Area of Triangle Problem | AMC-10A, 2009 | Problem 10

Triangle $ABC$ has a right angle at $B$. Point $D$ is the foot of the altitude from $B$, $AD=3$, and $DC=4$. What is the area of $\triangle ABC$?

We have to find out the area of \(\triangle ABC\).now the given that \(BD\) perpendicular on \(AC\).now area of \(\triangle ABC\) =\(\frac{1}{2} \times base \times height\). but we don't know the value of \(AB\) & \(BC\).

Given \(AC=AD+DC=3+4=7\) and \(BD\) is perpendicular on \(AC\).So if you find out the value of \(BD\) then you can find out the area .can you find out the length of \(BD\)?

Can you now finish the problem ..........

If we proof that \(\triangle ABD \sim \triangle BDC\), then we can find out the value of \(BD\)

Let \(\angle C =x\) \(\Rightarrow DBA=(90-X)\) and \(\angle BAD=(90-x)\),so \(\angle ABD=x\) (as sum of the angles of a triangle is 180)

In Triangle \(\triangle ABD\) & \(\triangle BDC\) we have...

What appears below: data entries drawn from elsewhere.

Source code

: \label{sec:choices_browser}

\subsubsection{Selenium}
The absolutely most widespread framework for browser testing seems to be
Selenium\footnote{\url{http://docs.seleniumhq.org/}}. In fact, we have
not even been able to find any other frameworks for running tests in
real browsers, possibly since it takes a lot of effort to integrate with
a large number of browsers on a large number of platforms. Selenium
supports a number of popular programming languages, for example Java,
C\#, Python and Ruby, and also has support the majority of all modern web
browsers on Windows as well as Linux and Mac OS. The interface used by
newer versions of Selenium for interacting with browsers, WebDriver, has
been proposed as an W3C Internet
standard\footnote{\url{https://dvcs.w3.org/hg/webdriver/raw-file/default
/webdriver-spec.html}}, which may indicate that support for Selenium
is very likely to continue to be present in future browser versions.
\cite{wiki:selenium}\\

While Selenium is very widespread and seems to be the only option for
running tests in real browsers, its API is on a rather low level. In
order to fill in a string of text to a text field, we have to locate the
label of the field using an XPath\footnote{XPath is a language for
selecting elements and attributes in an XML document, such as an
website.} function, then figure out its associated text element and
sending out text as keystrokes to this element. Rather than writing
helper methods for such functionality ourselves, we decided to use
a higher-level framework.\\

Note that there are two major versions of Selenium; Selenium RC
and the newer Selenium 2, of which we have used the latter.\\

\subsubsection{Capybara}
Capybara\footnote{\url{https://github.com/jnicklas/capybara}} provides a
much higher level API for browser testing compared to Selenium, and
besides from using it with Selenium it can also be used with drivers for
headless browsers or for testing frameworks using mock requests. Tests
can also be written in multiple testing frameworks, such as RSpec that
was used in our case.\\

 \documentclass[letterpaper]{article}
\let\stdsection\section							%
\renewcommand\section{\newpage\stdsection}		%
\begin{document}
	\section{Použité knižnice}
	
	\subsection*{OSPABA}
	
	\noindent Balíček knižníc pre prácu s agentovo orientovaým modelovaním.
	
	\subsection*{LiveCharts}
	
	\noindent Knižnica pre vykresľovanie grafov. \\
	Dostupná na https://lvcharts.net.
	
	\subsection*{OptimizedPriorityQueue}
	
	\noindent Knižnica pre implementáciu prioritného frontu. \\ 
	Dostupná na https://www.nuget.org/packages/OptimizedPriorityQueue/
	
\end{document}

\(\angle BDA=\angle BDC=90\)

\(\angle ABD=\angle BCD=x\)

\(\angle BAD=\angle DBC=(90-x)\)

So we can say that \(\triangle ABD \sim \triangle BDC\)

Therefore \(\frac{BD}{AD}=\frac{CD}{BD}\) \(\Rightarrow (BD)^2=AD .CD \Rightarrow BD=\sqrt{3.4}=2\sqrt 3\)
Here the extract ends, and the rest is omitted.